Stored data entries
-- Opening Marker --

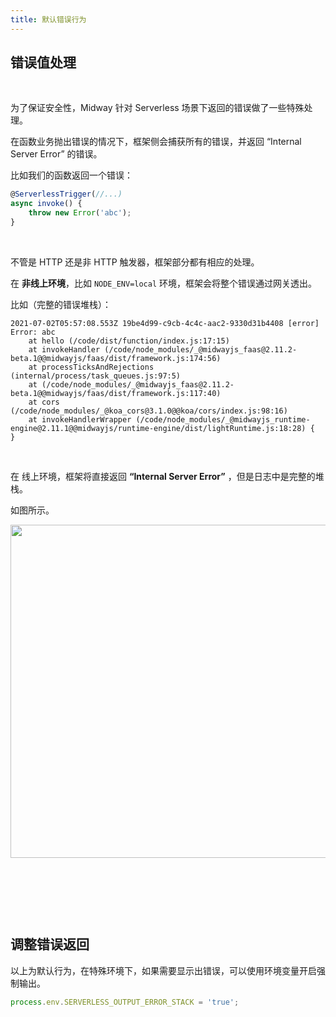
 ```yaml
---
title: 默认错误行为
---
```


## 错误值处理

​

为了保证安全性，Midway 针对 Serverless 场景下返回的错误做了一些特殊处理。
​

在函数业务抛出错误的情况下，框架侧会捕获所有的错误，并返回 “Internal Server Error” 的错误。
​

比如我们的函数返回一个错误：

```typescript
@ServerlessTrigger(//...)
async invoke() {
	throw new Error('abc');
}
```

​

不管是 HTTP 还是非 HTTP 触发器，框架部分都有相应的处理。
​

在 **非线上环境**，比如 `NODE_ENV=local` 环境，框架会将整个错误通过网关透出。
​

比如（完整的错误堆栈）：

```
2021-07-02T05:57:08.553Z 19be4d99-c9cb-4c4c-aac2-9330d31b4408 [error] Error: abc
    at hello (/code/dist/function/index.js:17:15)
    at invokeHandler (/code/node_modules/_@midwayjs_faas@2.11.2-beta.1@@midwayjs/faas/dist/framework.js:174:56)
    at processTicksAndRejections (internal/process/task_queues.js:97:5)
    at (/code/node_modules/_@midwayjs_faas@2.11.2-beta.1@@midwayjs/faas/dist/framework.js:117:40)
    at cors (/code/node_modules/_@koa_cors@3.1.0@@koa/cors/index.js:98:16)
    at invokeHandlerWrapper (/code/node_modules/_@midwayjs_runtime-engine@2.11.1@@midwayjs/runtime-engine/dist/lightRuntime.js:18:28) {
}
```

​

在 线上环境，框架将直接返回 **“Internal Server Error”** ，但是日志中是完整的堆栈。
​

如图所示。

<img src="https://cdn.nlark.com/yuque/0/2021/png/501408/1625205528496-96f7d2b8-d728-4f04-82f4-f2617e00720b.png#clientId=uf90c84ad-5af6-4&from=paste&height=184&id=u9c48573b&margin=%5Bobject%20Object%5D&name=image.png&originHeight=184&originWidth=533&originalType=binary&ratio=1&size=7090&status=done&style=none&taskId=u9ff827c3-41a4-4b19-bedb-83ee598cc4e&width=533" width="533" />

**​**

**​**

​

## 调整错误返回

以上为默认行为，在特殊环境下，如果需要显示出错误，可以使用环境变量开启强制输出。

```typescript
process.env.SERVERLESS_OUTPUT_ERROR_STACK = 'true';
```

-- Closing Marker --
-- Opening Marker --

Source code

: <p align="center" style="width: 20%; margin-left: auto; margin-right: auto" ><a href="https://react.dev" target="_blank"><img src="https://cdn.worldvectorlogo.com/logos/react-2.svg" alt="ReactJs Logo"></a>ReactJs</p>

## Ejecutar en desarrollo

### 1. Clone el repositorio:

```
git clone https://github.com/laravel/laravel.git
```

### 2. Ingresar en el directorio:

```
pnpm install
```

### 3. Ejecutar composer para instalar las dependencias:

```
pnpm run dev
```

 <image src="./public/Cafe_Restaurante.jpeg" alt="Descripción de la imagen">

-- Closing Marker --
-- Opening Marker --

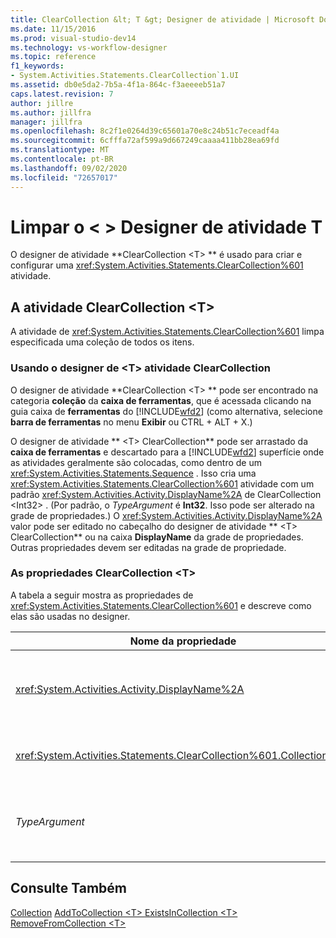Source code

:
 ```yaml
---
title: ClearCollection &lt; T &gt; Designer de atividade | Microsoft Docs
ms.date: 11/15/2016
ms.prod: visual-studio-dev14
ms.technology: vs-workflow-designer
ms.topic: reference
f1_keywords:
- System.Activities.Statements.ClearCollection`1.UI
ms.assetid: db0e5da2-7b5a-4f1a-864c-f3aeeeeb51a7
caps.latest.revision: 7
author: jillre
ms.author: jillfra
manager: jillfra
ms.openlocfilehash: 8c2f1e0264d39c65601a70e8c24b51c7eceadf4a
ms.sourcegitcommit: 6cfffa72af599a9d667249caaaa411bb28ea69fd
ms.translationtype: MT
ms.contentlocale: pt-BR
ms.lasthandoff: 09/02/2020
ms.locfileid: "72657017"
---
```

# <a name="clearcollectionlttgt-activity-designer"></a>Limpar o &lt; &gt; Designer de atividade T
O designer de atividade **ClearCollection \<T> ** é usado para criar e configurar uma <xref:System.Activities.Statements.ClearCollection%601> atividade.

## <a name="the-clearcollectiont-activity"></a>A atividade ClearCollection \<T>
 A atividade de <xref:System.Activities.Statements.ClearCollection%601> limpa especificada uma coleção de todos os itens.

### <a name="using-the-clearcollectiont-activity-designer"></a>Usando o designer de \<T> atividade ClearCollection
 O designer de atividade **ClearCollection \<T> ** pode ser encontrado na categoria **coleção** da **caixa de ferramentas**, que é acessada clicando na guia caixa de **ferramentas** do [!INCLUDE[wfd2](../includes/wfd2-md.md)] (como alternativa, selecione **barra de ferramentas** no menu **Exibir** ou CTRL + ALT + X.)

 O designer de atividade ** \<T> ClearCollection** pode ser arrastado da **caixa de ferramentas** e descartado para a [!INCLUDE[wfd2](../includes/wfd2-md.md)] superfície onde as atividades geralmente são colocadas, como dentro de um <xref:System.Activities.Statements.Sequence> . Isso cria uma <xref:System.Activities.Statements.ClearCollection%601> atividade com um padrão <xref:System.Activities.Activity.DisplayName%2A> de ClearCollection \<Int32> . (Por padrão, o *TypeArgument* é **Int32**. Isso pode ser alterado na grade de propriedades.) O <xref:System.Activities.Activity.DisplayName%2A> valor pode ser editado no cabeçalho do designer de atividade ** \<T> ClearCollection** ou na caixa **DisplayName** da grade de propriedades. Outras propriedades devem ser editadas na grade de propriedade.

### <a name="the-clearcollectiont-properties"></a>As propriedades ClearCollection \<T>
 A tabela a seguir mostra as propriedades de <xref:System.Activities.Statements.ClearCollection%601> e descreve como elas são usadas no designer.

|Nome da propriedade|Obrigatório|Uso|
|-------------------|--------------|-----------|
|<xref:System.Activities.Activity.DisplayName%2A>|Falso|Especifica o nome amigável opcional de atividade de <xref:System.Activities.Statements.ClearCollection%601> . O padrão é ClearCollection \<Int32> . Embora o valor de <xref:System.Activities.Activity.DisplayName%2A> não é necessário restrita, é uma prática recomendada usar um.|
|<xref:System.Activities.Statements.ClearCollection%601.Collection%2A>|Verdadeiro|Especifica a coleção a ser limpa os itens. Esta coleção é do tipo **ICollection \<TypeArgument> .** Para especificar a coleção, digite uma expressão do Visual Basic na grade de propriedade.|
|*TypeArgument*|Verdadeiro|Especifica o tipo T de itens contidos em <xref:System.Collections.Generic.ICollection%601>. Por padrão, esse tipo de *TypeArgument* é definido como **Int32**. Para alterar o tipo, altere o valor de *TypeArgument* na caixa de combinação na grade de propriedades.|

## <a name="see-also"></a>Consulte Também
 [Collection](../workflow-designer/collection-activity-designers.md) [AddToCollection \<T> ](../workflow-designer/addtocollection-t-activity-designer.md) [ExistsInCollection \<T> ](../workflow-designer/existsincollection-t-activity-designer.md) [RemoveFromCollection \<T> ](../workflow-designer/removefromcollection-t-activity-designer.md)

-- Closing Marker --

#### [What the task requires]
All that is needed is the exact run of lines above from the line containing "O designer de atividade **ClearCollection \<T> ** pode" through the line containing "A tabela a seguir", both of them included.

#### [Result]
 O designer de atividade **ClearCollection \<T> ** pode ser encontrado na categoria **coleção** da **caixa de ferramentas**, que é acessada clicando na guia caixa de **ferramentas** do [!INCLUDE[wfd2](../includes/wfd2-md.md)] (como alternativa, selecione **barra de ferramentas** no menu **Exibir** ou CTRL + ALT + X.)

 O designer de atividade ** \<T> ClearCollection** pode ser arrastado da **caixa de ferramentas** e descartado para a [!INCLUDE[wfd2](../includes/wfd2-md.md)] superfície onde as atividades geralmente são colocadas, como dentro de um <xref:System.Activities.Statements.Sequence> . Isso cria uma <xref:System.Activities.Statements.ClearCollection%601> atividade com um padrão <xref:System.Activities.Activity.DisplayName%2A> de ClearCollection \<Int32> . (Por padrão, o *TypeArgument* é **Int32**. Isso pode ser alterado na grade de propriedades.) O <xref:System.Activities.Activity.DisplayName%2A> valor pode ser editado no cabeçalho do designer de atividade ** \<T> ClearCollection** ou na caixa **DisplayName** da grade de propriedades. Outras propriedades devem ser editadas na grade de propriedade.

### <a name="the-clearcollectiont-properties"></a>As propriedades ClearCollection \<T>
 A tabela a seguir mostra as propriedades de <xref:System.Activities.Statements.ClearCollection%601> e descreve como elas são usadas no designer.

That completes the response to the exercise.